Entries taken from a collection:
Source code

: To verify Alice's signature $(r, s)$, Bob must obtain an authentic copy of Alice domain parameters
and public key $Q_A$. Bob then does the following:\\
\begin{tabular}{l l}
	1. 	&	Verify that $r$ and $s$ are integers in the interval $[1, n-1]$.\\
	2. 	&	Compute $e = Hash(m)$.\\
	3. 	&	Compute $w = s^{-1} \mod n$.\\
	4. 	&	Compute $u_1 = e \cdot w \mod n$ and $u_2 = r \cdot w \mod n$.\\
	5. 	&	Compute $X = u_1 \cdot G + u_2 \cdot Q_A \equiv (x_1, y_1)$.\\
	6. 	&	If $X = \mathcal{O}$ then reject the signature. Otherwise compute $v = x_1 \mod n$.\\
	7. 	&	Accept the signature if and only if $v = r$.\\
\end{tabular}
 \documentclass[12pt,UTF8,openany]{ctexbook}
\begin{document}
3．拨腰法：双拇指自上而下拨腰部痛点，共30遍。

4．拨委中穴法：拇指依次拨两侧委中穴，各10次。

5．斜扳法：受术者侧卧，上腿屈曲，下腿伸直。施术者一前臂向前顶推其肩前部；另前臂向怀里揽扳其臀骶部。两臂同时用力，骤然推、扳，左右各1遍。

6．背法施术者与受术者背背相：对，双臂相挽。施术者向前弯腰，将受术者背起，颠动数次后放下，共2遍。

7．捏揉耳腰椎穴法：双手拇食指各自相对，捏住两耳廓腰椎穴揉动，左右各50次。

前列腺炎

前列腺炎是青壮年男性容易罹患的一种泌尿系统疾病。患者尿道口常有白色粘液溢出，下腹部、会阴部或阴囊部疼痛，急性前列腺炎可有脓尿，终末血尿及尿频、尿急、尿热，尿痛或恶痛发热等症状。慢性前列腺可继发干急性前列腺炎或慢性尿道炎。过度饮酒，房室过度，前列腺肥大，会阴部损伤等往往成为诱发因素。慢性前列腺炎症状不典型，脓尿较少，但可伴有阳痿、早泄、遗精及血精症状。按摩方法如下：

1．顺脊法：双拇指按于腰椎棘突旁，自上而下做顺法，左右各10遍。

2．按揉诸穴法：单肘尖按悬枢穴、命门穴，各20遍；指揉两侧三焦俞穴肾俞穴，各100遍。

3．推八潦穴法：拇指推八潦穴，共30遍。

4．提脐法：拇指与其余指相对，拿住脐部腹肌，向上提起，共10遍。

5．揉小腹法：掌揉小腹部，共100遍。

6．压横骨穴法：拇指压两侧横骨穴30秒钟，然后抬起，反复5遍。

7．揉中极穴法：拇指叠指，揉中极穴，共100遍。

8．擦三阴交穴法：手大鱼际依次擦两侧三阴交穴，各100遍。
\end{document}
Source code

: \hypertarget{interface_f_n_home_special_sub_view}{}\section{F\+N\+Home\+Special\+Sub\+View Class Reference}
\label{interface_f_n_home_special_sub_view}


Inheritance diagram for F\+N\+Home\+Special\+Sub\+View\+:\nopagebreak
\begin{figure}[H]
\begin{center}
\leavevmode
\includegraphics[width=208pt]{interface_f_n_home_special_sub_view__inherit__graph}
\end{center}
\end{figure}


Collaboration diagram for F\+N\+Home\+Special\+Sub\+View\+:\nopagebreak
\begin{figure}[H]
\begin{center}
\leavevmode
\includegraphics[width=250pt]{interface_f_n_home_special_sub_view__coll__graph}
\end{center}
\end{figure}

## [TASK REQUIREMENTS]
Set down all the entries again, word for word.

## [EXERCISE ANSWER]
Source code

: To verify Alice's signature $(r, s)$, Bob must obtain an authentic copy of Alice domain parameters
and public key $Q_A$. Bob then does the following:\\
\begin{tabular}{l l}
	1. 	&	Verify that $r$ and $s$ are integers in the interval $[1, n-1]$.\\
	2. 	&	Compute $e = Hash(m)$.\\
	3. 	&	Compute $w = s^{-1} \mod n$.\\
	4. 	&	Compute $u_1 = e \cdot w \mod n$ and $u_2 = r \cdot w \mod n$.\\
	5. 	&	Compute $X = u_1 \cdot G + u_2 \cdot Q_A \equiv (x_1, y_1)$.\\
	6. 	&	If $X = \mathcal{O}$ then reject the signature. Otherwise compute $v = x_1 \mod n$.\\
	7. 	&	Accept the signature if and only if $v = r$.\\
\end{tabular}
 \documentclass[12pt,UTF8,openany]{ctexbook}
\begin{document}
3．拨腰法：双拇指自上而下拨腰部痛点，共30遍。

4．拨委中穴法：拇指依次拨两侧委中穴，各10次。

5．斜扳法：受术者侧卧，上腿屈曲，下腿伸直。施术者一前臂向前顶推其肩前部；另前臂向怀里揽扳其臀骶部。两臂同时用力，骤然推、扳，左右各1遍。

6．背法施术者与受术者背背相：对，双臂相挽。施术者向前弯腰，将受术者背起，颠动数次后放下，共2遍。

7．捏揉耳腰椎穴法：双手拇食指各自相对，捏住两耳廓腰椎穴揉动，左右各50次。

前列腺炎

前列腺炎是青壮年男性容易罹患的一种泌尿系统疾病。患者尿道口常有白色粘液溢出，下腹部、会阴部或阴囊部疼痛，急性前列腺炎可有脓尿，终末血尿及尿频、尿急、尿热，尿痛或恶痛发热等症状。慢性前列腺可继发干急性前列腺炎或慢性尿道炎。过度饮酒，房室过度，前列腺肥大，会阴部损伤等往往成为诱发因素。慢性前列腺炎症状不典型，脓尿较少，但可伴有阳痿、早泄、遗精及血精症状。按摩方法如下：

1．顺脊法：双拇指按于腰椎棘突旁，自上而下做顺法，左右各10遍。

2．按揉诸穴法：单肘尖按悬枢穴、命门穴，各20遍；指揉两侧三焦俞穴肾俞穴，各100遍。

3．推八潦穴法：拇指推八潦穴，共30遍。

4．提脐法：拇指与其余指相对，拿住脐部腹肌，向上提起，共10遍。

5．揉小腹法：掌揉小腹部，共100遍。

6．压横骨穴法：拇指压两侧横骨穴30秒钟，然后抬起，反复5遍。

7．揉中极穴法：拇指叠指，揉中极穴，共100遍。

8．擦三阴交穴法：手大鱼际依次擦两侧三阴交穴，各100遍。
\end{document}
Source code

: \hypertarget{interface_f_n_home_special_sub_view}{}\section{F\+N\+Home\+Special\+Sub\+View Class Reference}
\label{interface_f_n_home_special_sub_view}


Inheritance diagram for F\+N\+Home\+Special\+Sub\+View\+:\nopagebreak
\begin{figure}[H]
\begin{center}
\leavevmode
\includegraphics[width=208pt]{interface_f_n_home_special_sub_view__inherit__graph}
\end{center}
\end{figure}


Collaboration diagram for F\+N\+Home\+Special\+Sub\+View\+:\nopagebreak
\begin{figure}[H]
\begin{center}
\leavevmode
\includegraphics[width=250pt]{interface_f_n_home_special_sub_view__coll__graph}
\end{center}
\end{figure}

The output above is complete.